Dataset excerpts:
::::::::::

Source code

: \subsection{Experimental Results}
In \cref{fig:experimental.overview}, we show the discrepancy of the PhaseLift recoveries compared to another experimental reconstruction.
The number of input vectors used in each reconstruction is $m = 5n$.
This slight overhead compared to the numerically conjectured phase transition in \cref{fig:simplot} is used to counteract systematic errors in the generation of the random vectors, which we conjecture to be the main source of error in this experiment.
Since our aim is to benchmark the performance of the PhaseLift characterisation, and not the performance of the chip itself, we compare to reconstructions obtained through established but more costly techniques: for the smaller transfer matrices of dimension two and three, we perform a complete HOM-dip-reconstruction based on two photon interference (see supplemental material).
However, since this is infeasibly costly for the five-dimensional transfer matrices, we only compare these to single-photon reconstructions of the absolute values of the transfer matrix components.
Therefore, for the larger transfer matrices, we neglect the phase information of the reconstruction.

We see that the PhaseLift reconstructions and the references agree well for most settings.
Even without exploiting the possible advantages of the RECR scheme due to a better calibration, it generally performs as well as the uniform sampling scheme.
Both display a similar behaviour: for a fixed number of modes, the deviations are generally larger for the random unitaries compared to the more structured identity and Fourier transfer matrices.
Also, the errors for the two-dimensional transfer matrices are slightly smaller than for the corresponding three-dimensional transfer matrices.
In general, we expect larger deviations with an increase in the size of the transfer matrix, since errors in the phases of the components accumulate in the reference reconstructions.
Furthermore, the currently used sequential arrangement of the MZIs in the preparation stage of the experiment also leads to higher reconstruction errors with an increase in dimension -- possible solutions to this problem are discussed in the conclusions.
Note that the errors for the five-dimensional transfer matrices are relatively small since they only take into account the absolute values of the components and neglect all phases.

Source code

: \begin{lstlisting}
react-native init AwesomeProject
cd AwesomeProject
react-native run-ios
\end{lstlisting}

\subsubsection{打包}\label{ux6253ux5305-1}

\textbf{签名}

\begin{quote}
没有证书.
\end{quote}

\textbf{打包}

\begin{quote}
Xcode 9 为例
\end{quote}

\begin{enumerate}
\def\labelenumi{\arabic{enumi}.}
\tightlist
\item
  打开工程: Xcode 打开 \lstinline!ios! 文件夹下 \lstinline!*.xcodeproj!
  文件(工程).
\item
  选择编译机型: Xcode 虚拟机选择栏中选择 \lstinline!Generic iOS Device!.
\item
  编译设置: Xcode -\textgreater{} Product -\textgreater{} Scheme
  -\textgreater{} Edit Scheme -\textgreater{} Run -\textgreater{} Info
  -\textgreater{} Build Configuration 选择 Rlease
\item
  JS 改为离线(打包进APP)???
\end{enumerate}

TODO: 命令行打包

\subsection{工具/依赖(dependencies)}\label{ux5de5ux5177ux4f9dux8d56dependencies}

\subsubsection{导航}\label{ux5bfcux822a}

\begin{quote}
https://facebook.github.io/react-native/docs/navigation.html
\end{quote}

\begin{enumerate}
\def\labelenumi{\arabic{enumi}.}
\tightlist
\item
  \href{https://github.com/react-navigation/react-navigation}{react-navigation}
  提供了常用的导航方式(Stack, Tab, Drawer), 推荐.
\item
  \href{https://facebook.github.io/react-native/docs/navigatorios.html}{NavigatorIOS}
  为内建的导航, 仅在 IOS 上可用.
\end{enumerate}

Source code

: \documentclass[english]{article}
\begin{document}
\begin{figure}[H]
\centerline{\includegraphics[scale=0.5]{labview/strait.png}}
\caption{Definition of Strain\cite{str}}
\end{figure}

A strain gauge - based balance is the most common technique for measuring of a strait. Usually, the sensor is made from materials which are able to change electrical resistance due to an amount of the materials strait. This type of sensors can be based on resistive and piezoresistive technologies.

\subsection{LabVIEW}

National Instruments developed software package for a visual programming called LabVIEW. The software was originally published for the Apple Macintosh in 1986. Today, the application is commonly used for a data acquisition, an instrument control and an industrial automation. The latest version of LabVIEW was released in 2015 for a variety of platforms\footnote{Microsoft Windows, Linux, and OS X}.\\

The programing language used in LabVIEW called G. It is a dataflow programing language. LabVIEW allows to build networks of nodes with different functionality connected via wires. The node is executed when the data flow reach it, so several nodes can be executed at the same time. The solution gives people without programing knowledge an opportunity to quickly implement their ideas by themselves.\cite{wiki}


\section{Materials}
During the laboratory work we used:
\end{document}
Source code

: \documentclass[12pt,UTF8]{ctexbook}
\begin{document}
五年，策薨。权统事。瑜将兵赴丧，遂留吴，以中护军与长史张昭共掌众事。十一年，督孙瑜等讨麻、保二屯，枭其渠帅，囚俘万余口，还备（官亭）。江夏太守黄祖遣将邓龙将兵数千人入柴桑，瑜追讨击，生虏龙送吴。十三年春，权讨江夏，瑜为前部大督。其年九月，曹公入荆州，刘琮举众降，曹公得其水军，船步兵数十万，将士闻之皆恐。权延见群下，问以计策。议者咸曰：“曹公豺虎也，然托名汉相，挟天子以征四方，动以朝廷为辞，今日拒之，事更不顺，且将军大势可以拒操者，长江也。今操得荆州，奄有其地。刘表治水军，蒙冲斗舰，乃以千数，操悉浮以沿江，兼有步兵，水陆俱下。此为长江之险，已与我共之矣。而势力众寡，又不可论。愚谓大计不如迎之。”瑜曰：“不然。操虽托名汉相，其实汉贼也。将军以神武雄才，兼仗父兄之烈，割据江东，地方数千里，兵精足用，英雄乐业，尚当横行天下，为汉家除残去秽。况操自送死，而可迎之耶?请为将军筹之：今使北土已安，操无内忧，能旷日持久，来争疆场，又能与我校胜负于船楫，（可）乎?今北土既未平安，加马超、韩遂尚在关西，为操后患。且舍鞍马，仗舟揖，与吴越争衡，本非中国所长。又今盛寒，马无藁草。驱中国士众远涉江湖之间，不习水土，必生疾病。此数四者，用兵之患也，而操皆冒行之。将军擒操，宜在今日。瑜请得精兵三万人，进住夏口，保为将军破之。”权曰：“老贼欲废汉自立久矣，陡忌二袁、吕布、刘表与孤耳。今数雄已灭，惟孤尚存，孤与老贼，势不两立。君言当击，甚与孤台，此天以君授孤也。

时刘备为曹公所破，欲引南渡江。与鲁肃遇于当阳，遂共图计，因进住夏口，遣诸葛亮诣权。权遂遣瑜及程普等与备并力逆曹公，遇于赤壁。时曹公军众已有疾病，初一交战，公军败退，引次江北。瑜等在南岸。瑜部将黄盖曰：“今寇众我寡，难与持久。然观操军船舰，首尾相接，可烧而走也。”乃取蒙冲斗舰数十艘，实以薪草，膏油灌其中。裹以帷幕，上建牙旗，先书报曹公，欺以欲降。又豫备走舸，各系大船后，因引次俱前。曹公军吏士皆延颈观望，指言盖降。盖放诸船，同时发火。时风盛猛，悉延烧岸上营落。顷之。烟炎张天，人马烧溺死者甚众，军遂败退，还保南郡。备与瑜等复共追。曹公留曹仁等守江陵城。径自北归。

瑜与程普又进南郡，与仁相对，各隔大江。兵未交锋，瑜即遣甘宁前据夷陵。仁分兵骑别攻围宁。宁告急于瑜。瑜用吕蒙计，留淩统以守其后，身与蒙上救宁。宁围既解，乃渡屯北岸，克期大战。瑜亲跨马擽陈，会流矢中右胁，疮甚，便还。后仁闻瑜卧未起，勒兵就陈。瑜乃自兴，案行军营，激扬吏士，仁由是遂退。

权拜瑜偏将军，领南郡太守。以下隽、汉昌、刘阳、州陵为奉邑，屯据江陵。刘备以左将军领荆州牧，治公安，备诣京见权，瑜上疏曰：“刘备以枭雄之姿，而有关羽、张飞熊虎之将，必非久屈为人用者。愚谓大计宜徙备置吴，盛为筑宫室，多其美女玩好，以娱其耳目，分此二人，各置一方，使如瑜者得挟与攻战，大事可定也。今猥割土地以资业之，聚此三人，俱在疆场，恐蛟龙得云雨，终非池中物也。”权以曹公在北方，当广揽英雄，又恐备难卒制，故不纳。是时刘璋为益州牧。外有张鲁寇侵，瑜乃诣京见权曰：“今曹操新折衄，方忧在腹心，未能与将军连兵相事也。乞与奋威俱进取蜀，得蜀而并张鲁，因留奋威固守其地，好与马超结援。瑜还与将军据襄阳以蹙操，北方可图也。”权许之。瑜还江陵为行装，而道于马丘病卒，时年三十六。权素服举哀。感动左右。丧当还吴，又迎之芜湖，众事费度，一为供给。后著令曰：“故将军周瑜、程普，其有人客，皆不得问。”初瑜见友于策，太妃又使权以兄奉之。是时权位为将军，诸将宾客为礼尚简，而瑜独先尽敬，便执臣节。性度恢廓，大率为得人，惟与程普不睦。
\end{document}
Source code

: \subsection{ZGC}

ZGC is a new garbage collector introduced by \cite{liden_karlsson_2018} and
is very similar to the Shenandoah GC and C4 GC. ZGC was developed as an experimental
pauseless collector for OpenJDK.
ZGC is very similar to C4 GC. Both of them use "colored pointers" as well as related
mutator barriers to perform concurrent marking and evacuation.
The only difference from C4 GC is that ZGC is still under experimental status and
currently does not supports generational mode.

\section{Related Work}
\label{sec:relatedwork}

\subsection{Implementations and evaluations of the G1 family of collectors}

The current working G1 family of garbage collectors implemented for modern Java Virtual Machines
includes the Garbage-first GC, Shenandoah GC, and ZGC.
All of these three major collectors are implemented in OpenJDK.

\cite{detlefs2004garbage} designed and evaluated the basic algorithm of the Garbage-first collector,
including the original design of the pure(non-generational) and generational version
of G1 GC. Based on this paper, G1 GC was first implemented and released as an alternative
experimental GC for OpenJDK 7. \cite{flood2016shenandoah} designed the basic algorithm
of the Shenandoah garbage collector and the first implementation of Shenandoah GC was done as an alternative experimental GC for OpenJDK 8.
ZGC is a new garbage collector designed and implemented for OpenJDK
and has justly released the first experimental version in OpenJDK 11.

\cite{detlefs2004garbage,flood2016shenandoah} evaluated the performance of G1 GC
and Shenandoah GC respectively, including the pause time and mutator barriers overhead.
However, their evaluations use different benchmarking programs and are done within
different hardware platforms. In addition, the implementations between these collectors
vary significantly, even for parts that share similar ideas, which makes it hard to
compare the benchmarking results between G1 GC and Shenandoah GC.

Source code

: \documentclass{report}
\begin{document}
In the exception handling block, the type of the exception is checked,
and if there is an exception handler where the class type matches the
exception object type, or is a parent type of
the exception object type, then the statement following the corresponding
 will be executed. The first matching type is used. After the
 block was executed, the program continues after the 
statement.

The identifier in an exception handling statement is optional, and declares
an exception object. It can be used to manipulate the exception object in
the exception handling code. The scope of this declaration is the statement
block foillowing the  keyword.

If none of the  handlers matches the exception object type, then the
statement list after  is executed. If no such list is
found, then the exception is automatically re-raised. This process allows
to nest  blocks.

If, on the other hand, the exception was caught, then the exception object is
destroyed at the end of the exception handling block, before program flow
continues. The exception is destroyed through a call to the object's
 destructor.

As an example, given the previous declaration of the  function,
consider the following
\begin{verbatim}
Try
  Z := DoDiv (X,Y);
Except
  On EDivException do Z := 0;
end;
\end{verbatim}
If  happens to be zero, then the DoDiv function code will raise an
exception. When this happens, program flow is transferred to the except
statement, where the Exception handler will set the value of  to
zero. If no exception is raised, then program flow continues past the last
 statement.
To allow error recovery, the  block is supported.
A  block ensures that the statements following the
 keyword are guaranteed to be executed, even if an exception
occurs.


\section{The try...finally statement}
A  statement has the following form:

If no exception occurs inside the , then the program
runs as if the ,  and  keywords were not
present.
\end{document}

::::::::::

• Work instruction
Only lines holding the word "matrix" are wanted, so copy each of them from the records above.

• Task response
However, since this is infeasibly costly for the five-dimensional transfer matrices, we only compare these to single-photon reconstructions of the absolute values of the transfer matrix components.
In general, we expect larger deviations with an increase in the size of the transfer matrix, since errors in the phases of the components accumulate in the reference reconstructions.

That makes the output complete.